Conglom won't announce NBC plans until last minute

It’s a nail-biter: Vivendi will wait until the last minute to decide, or at least to announce, what it plans to do with its 20% chunk of NBC Universal.

But the top exec of the French conglom indicated Wednesday that if NBC U’s majority owner, General Electric, doesn’t pony up billions of dollars, the Peacock could be headed for an IPO — a possibility Wall Streeters and media players have been anticipating for years.

Vivendi will be able to exercise a so-called put option on the stake for a period from mid-November to early December, meaning it could force GE to buy it out. If GE declines, Vivendi would have the right to cash in on the stake through an initial public offering that could bring in hordes of new investors.
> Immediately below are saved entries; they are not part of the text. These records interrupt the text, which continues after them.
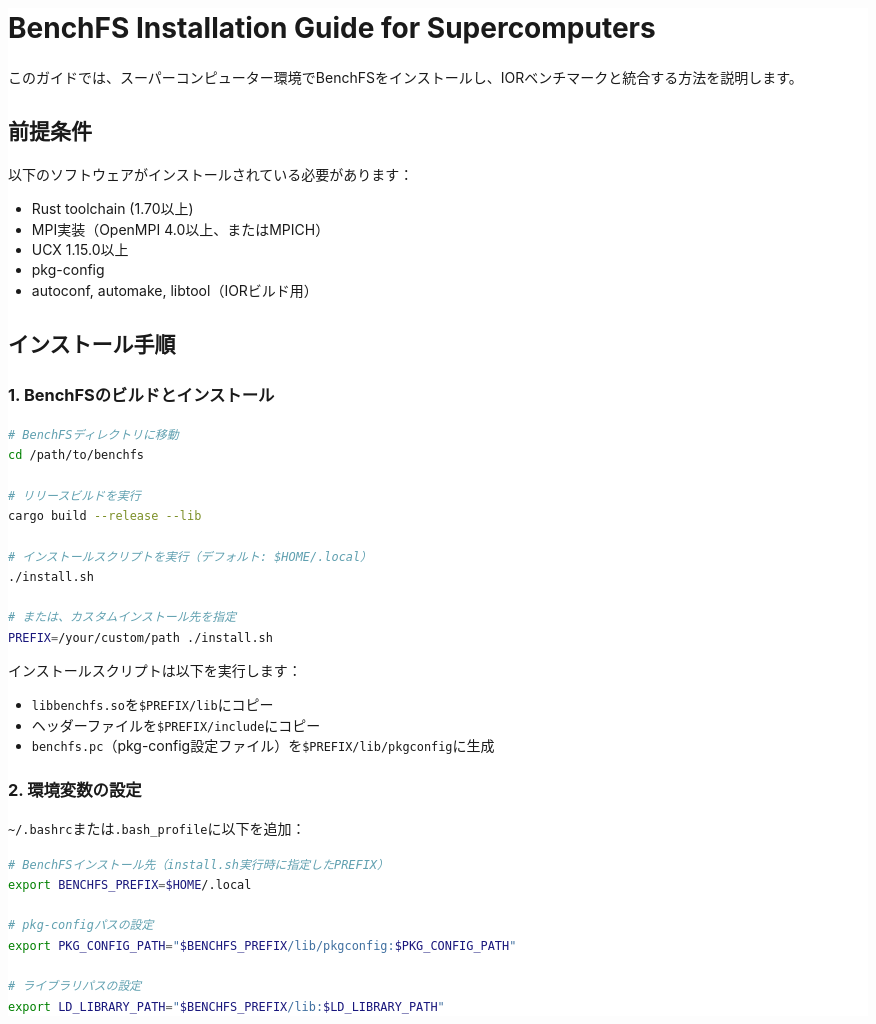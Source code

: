 # BenchFS Installation Guide for Supercomputers

このガイドでは、スーパーコンピューター環境でBenchFSをインストールし、IORベンチマークと統合する方法を説明します。

## 前提条件

以下のソフトウェアがインストールされている必要があります：

- Rust toolchain (1.70以上)
- MPI実装（OpenMPI 4.0以上、またはMPICH）
- UCX 1.15.0以上
- pkg-config
- autoconf, automake, libtool（IORビルド用）

## インストール手順

### 1. BenchFSのビルドとインストール

```bash
# BenchFSディレクトリに移動
cd /path/to/benchfs

# リリースビルドを実行
cargo build --release --lib

# インストールスクリプトを実行（デフォルト: $HOME/.local）
./install.sh

# または、カスタムインストール先を指定
PREFIX=/your/custom/path ./install.sh
```

インストールスクリプトは以下を実行します：
- `libbenchfs.so`を`$PREFIX/lib`にコピー
- ヘッダーファイルを`$PREFIX/include`にコピー
- `benchfs.pc`（pkg-config設定ファイル）を`$PREFIX/lib/pkgconfig`に生成

### 2. 環境変数の設定

`~/.bashrc`または`.bash_profile`に以下を追加：

```bash
# BenchFSインストール先（install.sh実行時に指定したPREFIX）
export BENCHFS_PREFIX=$HOME/.local

# pkg-configパスの設定
export PKG_CONFIG_PATH="$BENCHFS_PREFIX/lib/pkgconfig:$PKG_CONFIG_PATH"

# ライブラリパスの設定
export LD_LIBRARY_PATH="$BENCHFS_PREFIX/lib:$LD_LIBRARY_PATH"
```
Jean-Bernard Levy, chairman of the French conglom, said the company would decide what to do in the next few months — taking it right up to this year’s deadline.

“The next window is in a little more than two months. You will know more at that time,” Levy told investors at a Goldman Sachs media conference in New York.

“An IPO is possible; if we do exercise the put option, we go and prepare for an IPO unless GE uses a preemption right and buys us out at a price,” he added.

Wall Street, Hollywood and, most especially. GE are intensely interested in Vivendi’s plans. The company has had the put option since selling the bulk of NBC Universal to GE in 2004. It retains the option until 2016, so it wouldn’t be forced to act this year.

However, Vivendi has shed most of its U.S. entertainment assets — it still owns Universal Music Group — and Levy recently described the NBC U stake as “noncore.” He also indicated Wednesday that he might have acted last year if financial markets hadn’t been so rocky. A worldwide economic crisis isn’t the best backdrop for an IPO.

NBC U topper Jeff Zucker, who spoke at the Goldman Communacopia conference the day before, declined to comment on the situation other than to say that Vivendi has been a great partner and that Levy would likely give an update during his presentation.

If Vivendi does exercise the put, GE could buy the stake or find another partner to take it. Wall Streeters have valued NBC U at about $20 billion, so 20% would be worth about $4 billion.

GE could also theoretically sell NBC U outright. GE chairman Jeff Immelt has said in the past that’s not likely and that it makes no sense.

Others have questioned the logic of a giant industrial conglom owning an entertainment company.

In any case, the possibility of one of showbiz’s biggest players being put on the block, through a sale or IPO, is keeping biz watchers on the edge of their seats.